Morning Briefing: September 26th, 2012
By Steve Deace
Little Birdie Chirps with 40 Days to Go
After two days on the road working the phones and talking to some little birdies, here’s what I am hearing/seeing on Campaign 2012:
- Other than Ted Cruz’s campaign in Texas, the most excited I have seen the GOP base this entire election cycle is what I witnessed the past two days in St. Louis surrounding Todd Akin. It reminded me of how the Republican base in Iowa rallied to Mike Huckabee in 2008, which shocked the ruling class with a 9-point win on Caucus night. There is some tension, division, and discussion within social conservative ranks around the country about how best to proceed with our political activism. One group prefers perpetuating the old paradigm of partisan, access-based politics. An emerging group, of which I am a part, believes that hasn’t worked and it’s time to put principle before party. What’s interesting about the Akin candidacy, and specifically the way the party establishment tried to Bork him, is that at least for now it has brought these two factions together. I would guess this is the most social conservatives have been unified nationally (other than defending Chick-fil-a) since the 2004 election cycle when they were credited with being the difference in George W. Bush’s re-election.
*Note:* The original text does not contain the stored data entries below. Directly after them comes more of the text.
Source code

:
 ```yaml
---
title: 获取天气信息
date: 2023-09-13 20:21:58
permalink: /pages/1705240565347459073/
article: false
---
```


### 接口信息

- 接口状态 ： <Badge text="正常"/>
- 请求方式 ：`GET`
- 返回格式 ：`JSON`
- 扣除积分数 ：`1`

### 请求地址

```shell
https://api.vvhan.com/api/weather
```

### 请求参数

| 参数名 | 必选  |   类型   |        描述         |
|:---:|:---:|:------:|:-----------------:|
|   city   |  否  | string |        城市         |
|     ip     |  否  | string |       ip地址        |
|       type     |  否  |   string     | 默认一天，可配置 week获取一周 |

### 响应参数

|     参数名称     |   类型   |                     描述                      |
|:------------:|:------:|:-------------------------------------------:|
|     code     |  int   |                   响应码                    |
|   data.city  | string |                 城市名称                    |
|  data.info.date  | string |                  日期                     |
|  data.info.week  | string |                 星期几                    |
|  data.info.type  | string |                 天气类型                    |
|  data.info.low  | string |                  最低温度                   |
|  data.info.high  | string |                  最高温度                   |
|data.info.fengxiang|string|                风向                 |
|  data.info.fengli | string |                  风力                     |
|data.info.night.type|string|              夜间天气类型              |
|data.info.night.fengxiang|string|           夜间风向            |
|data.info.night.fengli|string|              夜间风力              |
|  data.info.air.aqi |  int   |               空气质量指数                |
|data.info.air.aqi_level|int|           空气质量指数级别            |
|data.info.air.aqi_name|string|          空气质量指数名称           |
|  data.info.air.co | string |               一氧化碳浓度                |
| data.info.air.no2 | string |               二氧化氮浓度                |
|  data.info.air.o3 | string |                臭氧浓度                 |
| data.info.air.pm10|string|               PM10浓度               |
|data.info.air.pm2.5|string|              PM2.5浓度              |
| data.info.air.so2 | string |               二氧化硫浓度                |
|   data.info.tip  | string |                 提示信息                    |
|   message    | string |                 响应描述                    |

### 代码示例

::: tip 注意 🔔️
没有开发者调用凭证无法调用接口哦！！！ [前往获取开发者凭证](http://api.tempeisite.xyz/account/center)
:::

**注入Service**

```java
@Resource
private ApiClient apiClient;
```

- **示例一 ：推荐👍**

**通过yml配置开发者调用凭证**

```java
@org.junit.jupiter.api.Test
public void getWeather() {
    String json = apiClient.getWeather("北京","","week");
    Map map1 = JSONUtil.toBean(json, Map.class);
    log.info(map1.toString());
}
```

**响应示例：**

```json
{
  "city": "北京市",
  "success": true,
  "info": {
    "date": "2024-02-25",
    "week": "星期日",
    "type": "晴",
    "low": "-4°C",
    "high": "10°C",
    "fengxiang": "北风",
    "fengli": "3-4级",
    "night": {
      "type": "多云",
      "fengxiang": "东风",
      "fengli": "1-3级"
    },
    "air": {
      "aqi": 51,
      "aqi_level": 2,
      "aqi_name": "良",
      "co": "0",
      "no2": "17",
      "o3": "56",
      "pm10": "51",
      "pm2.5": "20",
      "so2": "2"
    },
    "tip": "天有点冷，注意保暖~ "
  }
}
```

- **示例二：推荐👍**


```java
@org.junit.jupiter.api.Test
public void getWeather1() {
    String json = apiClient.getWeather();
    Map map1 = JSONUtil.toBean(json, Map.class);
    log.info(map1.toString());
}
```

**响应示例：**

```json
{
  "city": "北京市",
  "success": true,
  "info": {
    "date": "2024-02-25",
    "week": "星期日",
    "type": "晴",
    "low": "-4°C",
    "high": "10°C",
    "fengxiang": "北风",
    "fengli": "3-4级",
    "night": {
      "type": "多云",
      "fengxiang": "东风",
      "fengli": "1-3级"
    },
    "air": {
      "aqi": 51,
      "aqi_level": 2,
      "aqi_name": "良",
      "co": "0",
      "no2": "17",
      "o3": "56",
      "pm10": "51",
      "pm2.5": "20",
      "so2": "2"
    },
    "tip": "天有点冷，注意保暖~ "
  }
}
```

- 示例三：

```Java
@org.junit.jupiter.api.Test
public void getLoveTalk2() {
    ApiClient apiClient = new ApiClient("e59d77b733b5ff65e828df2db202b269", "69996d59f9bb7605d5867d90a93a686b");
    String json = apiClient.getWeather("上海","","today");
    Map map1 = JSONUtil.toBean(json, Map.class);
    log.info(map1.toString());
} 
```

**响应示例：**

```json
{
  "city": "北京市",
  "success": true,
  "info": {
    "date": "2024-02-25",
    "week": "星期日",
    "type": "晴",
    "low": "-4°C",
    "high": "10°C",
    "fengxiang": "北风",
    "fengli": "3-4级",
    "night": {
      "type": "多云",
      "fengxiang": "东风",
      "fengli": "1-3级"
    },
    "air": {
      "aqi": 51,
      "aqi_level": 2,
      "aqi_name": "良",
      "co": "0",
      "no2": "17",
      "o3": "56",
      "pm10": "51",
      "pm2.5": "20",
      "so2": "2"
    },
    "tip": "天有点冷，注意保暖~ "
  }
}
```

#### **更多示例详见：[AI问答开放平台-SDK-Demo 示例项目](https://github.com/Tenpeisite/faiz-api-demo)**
- After talking to some Missouri activists/leaders, if I could summarize why they rallied around Akin when the party establishment tried to Bork him it would be this statement: “We’re tired of being bullied by the party establishment.”
- After two days of speakers and calls to action, one name was never mentioned the entire time I was in St. Louis. Not by Texas Governor Rick Perry, Phyllis Schlafly, not by Todd Akin himself, and not by anybody. That name was Mitt Romney, which is interesting considering this a state Romney should win by 6-10 points. There were a some general references to how bad Obama is and how important it is to defeat him, but not one speaker mentioned Romney by name, let alone attempted to extol the virtues of the Republican nominee. Paul Ryan’s name was never mentioned, either. For more than 30 years the people like those in this room the past two days were the primary customers of the Republican Party. When your primary customers either don’t believe in your product enough to promote it, or fear promoting it will lose other potential customers, that’s obviously not a good sign.
- Echoing some remarks he made in my home state of Iowa recently, long-time culture warrior Dr. Laurence White told those in attendance “it’s time stop being shills for the Republican Party” and put our principles first. He also urged those in attendance not to let the ruling class manipulate their emotions. “Every four years we’re told this is the most important election of our lifetimes,” White said with at least a tinge of sarcasm.
- One little birdie I spoke to seemed bemused by a recent New York Times story on Ralph Reed’s attempt to mobilize evangelicals for Romney this fall. “(Reed) is quite a salesman and he must have really sold his buddy Karl Rove on that one,” this little birdie said. “As someone trying to mobilize the same group of people, I can tell you it’s not that easy this year.”
- Speaking of Romney, I don’t have a single little birdie anywhere in the country that believes he will defeat President Obama on November 6th. Not a single one. Several believe he could win the popular vote, but everyone believes the Electoral College is too steep of a hill to climb, with Ohio being mentioned as the most prevalent example. The concern now is that Romney could drag down the rest of the folks down ballot, including capturing the U.S. Senate. Of course, some of us warned everyone about this prospect 9 months ago, but when the leadership of a political party would rather lose an election than lose control of the political party all critical thinking becomes abandoned. One little birdie recently had a conversation with a former Republican presidential candidate, who told him “you try to convince people that Romney can win but right now they’re not buying it.”
- After all the conversations I had the past two days, and everything I observed, I am now more convinced than ever that open civil warfare within the Republican Party will commence just seconds after Midnight on November 7th. And it will be on an unprecedented scale. I’m not sure any of us have seen anything like what will happen in our lifetimes, and it is long overdue if you ask me.
Finally, for those of you that live in my home state of Iowa, here’s what I’m hearing from little birdies:
- There is little doubt the Republicans will take the state senate. In fact, some Republicans are being told by Terry Branstad’s political operatives the GOP could end up with as many as 29 state senators.
- The Republicans are expected to retain control of the Iowa House, but lose several seats, especially where resources for new candidates are scarce.
- I’m told most of the Republicans running for Iowa House and Senate, including many of the newcomers, are on board with raising the gas tax. If that’s true, you better get everything out of that Republican majority you can in 2013, because the minute that regressive tax becomes law (Branstad is the most egregious taxer in Iowa history, and also favors the gas tax) the clock is ticking on GOP control at the statehouse.
- Little birdies told me the Iowa Bar Association is more organized for the judicial retention election this time than they were two years ago. My little birdies expect to oust Justice Wiggins, but that this will be a tougher fight than it was in 2010.